Search the records for the string "interface" and report how many lines contain it, with nothing else.

Start of Block

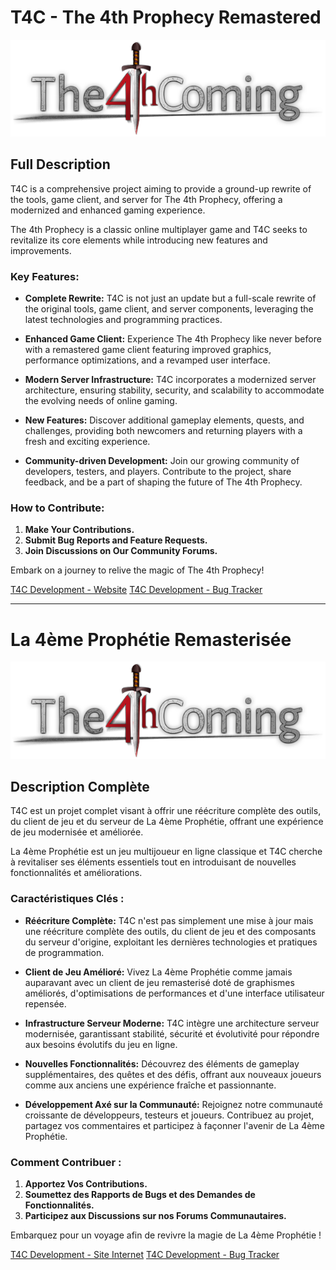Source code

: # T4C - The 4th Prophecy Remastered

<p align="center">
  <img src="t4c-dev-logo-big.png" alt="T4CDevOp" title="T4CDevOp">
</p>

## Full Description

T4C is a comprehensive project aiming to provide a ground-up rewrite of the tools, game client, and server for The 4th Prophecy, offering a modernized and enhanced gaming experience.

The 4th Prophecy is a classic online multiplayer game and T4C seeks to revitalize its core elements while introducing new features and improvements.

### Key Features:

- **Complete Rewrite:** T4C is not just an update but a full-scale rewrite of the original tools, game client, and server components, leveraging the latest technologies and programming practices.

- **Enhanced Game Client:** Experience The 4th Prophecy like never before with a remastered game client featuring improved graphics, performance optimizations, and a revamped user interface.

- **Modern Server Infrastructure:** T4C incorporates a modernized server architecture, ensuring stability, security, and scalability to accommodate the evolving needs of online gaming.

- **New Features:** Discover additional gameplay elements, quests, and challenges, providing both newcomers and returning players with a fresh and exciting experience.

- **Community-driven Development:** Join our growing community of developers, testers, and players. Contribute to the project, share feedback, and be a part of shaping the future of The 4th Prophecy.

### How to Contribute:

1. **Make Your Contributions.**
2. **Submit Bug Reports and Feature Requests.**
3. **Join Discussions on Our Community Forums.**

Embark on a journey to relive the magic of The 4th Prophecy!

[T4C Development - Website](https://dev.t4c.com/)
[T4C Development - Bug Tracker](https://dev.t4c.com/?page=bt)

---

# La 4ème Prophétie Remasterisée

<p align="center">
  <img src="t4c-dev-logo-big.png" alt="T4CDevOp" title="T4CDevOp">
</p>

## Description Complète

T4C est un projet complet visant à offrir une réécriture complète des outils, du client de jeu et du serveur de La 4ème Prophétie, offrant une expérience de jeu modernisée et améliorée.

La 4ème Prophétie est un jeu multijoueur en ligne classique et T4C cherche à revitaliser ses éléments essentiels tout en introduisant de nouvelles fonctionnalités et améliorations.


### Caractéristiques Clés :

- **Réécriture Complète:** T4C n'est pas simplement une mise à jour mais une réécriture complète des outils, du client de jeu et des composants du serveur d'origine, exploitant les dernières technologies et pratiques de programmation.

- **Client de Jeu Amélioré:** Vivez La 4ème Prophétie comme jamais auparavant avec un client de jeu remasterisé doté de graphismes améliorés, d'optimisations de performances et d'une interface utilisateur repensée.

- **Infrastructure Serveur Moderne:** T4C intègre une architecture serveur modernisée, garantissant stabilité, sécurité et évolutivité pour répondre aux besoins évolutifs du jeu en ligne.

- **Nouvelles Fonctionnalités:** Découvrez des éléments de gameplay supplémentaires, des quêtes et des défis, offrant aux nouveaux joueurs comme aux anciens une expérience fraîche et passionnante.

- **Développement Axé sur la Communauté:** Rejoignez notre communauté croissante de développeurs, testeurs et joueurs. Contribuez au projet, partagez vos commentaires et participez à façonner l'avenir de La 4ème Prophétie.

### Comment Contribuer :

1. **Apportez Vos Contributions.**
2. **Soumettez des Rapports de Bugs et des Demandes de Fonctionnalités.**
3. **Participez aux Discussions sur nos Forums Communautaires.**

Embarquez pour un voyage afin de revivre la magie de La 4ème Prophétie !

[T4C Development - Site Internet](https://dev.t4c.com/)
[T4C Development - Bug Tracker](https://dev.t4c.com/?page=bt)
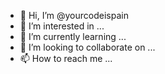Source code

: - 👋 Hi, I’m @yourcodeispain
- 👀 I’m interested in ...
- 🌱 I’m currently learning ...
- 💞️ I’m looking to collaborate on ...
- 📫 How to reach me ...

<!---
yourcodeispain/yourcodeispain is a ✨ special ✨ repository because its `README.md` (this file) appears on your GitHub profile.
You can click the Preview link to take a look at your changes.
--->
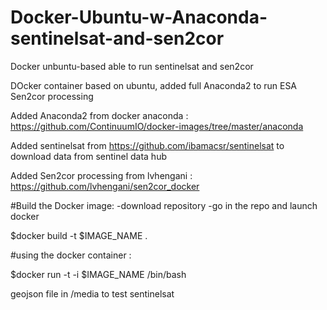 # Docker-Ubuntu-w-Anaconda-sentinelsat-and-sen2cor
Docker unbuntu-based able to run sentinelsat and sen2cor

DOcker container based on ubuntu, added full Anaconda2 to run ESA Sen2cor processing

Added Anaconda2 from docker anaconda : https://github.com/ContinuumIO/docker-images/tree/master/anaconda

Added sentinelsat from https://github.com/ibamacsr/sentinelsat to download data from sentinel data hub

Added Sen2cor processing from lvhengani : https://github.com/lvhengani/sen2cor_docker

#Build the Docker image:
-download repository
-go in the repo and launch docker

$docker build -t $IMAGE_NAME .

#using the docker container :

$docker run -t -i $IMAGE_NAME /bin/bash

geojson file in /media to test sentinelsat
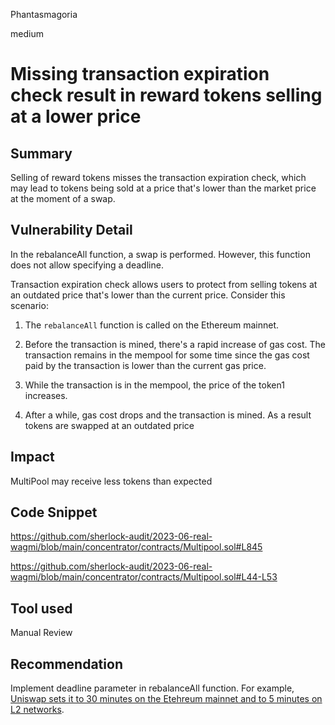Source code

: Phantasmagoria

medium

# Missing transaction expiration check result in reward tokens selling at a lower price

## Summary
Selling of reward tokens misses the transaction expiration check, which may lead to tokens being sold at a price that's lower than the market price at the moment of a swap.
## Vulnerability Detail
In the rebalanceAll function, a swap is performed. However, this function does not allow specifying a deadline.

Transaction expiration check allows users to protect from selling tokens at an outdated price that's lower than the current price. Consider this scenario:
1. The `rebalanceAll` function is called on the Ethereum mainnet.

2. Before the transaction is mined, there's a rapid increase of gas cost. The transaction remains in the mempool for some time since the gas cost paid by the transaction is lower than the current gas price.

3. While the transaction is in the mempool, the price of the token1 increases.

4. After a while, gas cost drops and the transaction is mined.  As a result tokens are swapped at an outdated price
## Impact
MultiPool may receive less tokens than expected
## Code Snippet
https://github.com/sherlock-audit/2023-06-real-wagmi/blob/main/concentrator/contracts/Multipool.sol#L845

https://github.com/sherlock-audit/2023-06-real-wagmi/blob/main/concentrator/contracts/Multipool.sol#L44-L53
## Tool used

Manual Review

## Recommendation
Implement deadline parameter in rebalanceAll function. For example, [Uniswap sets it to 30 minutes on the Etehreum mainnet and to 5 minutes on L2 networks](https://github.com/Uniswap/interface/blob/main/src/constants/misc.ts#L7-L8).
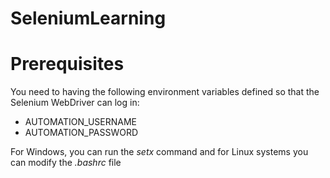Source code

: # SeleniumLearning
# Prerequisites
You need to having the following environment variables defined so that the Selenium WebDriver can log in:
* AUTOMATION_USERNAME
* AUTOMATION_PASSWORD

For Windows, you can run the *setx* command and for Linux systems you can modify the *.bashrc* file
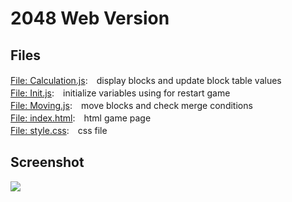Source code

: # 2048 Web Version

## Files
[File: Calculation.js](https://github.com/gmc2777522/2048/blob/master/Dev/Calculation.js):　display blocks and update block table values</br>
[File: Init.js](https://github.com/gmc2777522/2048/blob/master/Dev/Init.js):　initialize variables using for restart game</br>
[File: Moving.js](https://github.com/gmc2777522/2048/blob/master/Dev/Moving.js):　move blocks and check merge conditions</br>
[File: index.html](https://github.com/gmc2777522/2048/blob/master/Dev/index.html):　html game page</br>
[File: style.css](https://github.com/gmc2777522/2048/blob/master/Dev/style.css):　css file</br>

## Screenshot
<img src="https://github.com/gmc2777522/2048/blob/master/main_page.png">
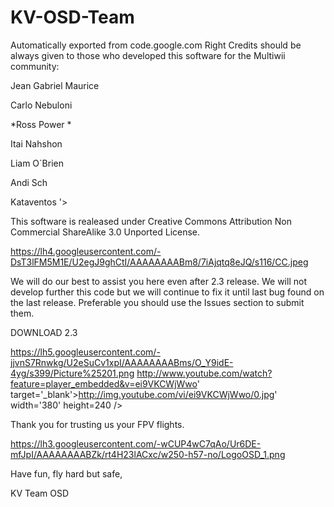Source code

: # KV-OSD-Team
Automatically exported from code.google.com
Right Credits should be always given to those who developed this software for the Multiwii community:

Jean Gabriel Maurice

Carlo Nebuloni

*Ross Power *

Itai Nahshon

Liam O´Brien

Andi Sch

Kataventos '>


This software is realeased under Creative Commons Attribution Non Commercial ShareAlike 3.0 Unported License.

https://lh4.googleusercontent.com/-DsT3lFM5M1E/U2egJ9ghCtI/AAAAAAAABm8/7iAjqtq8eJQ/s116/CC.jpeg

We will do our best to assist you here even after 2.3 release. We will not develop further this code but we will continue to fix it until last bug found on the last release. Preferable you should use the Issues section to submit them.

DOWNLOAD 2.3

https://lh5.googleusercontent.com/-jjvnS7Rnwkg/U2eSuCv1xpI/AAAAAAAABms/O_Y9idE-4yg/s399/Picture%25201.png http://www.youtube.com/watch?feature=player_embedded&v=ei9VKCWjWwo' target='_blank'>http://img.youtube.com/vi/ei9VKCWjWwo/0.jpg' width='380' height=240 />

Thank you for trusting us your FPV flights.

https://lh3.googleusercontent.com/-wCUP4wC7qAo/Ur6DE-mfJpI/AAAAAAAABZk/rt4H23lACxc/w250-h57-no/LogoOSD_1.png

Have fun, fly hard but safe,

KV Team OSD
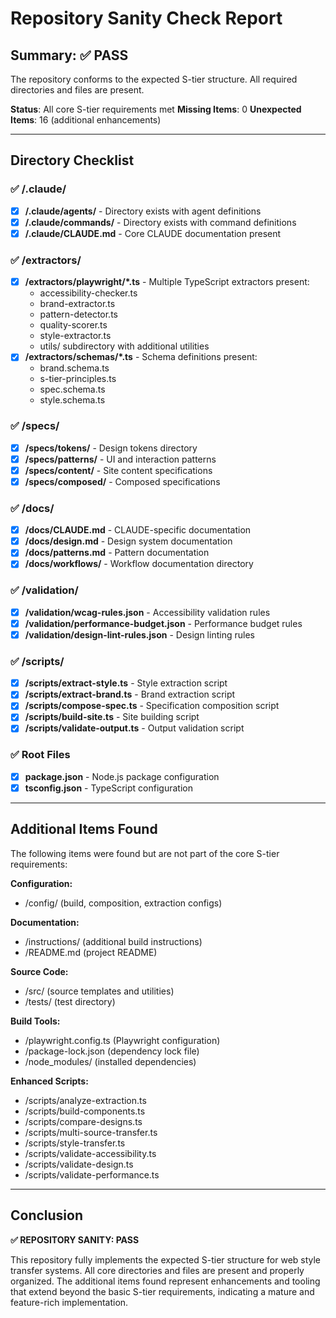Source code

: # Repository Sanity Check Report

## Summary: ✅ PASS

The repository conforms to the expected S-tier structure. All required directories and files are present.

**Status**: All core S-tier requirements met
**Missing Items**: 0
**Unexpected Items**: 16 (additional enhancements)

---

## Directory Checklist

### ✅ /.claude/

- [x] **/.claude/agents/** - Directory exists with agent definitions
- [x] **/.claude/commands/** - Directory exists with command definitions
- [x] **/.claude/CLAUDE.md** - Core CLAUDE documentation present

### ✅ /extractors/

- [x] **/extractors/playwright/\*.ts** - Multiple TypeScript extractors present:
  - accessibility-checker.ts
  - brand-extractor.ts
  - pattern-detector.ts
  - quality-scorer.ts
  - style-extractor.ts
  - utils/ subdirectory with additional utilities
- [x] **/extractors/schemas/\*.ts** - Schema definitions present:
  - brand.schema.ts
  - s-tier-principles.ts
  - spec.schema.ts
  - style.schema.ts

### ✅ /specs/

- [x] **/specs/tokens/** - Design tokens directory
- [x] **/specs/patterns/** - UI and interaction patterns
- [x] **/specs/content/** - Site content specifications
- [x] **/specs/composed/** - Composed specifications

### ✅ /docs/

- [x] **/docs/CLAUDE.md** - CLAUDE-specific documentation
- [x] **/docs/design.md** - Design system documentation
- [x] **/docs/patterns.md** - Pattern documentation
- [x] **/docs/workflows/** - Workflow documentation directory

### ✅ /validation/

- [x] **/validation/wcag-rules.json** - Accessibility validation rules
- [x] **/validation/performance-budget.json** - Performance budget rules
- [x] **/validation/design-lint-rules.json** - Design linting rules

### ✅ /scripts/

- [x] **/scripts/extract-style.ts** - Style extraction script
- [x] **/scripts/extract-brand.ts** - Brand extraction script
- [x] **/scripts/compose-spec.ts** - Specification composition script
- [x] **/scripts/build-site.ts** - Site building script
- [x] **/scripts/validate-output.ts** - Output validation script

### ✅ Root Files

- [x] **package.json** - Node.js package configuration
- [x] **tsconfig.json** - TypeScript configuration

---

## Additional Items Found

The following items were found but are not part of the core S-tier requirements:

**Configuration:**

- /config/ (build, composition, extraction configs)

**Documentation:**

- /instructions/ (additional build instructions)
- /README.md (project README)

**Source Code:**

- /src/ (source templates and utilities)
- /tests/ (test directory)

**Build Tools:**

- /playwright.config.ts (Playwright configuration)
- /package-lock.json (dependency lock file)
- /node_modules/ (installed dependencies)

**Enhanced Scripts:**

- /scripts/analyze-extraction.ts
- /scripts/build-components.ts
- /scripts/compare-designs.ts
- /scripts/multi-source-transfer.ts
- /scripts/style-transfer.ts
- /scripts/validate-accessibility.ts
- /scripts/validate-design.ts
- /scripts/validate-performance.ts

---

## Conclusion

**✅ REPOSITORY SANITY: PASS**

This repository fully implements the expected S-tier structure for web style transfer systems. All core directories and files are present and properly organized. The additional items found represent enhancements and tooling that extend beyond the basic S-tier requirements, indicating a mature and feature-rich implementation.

End of Block

#### Response box
3